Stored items
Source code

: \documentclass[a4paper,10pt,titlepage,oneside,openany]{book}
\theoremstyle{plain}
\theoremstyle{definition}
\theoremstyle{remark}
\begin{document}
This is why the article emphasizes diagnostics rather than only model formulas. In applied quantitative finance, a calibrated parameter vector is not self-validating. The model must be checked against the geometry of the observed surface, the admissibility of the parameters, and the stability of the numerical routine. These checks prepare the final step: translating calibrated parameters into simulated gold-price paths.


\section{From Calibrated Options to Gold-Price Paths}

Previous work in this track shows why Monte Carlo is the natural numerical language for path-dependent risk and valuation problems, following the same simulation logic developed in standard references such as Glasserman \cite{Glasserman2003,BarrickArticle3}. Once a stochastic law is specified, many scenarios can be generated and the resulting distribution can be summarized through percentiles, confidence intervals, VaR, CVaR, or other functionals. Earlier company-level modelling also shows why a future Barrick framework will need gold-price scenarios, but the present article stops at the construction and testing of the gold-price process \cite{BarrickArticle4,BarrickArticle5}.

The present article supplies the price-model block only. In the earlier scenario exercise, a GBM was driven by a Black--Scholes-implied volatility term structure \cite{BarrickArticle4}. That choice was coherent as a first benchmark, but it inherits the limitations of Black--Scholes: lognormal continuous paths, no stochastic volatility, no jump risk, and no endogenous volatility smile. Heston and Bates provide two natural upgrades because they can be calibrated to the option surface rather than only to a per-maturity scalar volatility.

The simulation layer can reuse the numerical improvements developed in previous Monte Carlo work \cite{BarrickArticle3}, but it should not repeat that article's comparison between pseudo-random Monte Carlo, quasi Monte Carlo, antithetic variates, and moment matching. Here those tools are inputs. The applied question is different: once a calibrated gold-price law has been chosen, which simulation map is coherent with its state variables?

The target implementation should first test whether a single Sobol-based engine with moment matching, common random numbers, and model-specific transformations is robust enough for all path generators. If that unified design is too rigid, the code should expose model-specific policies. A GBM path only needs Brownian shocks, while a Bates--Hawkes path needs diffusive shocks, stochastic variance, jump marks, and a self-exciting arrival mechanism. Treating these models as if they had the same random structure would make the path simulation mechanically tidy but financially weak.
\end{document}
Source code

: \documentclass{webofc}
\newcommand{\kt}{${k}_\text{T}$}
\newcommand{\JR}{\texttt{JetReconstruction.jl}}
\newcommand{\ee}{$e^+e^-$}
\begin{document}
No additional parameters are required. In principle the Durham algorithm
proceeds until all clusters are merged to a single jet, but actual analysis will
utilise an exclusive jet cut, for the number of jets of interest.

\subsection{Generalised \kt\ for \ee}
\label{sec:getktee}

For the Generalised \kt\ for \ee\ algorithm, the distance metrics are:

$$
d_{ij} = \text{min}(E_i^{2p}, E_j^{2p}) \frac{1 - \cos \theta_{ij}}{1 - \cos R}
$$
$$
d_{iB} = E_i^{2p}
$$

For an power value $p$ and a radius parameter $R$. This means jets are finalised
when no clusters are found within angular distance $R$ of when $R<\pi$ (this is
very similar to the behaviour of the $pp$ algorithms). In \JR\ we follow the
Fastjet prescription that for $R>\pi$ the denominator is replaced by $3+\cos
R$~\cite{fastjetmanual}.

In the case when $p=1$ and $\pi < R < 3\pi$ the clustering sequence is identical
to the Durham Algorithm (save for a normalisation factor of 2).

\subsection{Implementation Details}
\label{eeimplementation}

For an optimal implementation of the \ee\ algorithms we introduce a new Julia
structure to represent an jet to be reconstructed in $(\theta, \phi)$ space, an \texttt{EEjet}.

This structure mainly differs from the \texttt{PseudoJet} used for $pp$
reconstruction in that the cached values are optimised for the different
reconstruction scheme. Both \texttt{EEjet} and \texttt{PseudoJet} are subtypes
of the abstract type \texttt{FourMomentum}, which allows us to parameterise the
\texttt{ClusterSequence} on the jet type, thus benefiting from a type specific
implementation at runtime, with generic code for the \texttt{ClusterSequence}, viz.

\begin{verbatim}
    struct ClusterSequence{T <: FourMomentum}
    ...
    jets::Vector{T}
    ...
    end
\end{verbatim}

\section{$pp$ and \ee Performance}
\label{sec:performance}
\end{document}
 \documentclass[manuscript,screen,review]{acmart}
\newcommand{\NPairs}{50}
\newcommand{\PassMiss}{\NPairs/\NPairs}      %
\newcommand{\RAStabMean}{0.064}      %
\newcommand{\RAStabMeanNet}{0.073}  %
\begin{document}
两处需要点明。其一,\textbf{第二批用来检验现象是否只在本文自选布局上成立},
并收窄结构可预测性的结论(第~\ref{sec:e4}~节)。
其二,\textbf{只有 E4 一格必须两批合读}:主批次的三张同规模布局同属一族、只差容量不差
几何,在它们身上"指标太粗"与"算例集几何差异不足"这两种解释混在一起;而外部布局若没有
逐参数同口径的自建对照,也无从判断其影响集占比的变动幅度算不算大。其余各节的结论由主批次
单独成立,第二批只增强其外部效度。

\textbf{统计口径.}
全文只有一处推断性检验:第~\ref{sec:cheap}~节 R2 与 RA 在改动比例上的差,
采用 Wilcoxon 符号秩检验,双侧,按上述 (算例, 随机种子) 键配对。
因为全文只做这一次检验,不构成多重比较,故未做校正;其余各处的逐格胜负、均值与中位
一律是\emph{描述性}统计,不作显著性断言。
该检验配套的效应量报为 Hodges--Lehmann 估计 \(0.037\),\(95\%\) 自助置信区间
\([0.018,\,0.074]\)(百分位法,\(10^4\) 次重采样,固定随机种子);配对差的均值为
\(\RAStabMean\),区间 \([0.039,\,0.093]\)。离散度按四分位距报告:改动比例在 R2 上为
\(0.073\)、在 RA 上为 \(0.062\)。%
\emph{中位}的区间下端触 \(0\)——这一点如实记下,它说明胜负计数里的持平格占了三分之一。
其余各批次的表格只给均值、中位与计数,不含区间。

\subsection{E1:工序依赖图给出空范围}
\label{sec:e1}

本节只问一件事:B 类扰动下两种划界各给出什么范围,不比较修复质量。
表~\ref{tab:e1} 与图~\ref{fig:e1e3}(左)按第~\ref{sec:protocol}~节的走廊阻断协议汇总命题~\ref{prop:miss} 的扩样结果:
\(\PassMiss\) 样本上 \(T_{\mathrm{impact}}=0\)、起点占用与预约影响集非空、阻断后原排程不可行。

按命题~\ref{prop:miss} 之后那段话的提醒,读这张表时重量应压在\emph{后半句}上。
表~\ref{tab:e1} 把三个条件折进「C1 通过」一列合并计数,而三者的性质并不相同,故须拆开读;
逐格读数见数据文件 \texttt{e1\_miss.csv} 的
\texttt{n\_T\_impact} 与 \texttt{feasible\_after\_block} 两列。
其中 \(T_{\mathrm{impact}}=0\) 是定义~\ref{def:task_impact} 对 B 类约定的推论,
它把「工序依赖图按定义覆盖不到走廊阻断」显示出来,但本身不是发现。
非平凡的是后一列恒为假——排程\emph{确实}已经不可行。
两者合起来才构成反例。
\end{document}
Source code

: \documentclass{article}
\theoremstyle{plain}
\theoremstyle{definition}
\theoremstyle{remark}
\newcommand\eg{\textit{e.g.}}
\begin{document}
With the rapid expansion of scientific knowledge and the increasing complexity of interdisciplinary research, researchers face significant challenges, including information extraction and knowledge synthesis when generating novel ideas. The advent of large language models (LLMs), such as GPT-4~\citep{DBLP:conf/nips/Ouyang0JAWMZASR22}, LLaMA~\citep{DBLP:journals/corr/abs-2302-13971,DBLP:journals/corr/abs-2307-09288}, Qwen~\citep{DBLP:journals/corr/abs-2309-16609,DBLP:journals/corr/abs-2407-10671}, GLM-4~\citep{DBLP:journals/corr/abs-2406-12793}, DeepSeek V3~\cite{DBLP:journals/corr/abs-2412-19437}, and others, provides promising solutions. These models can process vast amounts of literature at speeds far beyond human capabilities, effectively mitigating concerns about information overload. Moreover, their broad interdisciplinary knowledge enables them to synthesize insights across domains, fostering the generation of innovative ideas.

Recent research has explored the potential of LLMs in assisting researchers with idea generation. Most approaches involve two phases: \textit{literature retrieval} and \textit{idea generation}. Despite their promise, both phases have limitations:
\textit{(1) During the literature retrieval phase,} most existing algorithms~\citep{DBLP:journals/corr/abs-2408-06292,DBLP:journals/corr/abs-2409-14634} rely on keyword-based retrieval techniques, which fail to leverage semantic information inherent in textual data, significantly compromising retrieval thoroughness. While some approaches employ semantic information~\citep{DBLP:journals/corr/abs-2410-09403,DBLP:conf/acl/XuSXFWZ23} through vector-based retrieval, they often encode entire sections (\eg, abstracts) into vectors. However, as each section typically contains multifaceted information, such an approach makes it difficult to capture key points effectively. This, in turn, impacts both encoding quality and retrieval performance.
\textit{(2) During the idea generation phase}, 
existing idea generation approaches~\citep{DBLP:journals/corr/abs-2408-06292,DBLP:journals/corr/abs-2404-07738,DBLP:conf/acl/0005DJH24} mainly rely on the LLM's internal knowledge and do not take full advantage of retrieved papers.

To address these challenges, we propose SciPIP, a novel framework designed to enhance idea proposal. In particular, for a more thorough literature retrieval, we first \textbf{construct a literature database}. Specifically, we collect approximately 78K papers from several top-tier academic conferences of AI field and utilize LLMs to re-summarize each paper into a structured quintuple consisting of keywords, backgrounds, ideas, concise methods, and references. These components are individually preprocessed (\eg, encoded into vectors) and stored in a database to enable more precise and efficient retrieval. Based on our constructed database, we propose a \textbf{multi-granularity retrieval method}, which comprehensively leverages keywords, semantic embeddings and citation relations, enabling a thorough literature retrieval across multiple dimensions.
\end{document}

◆ **Problem statement**
Among the lines above, find those containing the word "documentclass" and copy each.

◆ **Written answer**
: \documentclass[a4paper,10pt,titlepage,oneside,openany]{book}
: \documentclass{webofc}
 \documentclass[manuscript,screen,review]{acmart}
: \documentclass{article}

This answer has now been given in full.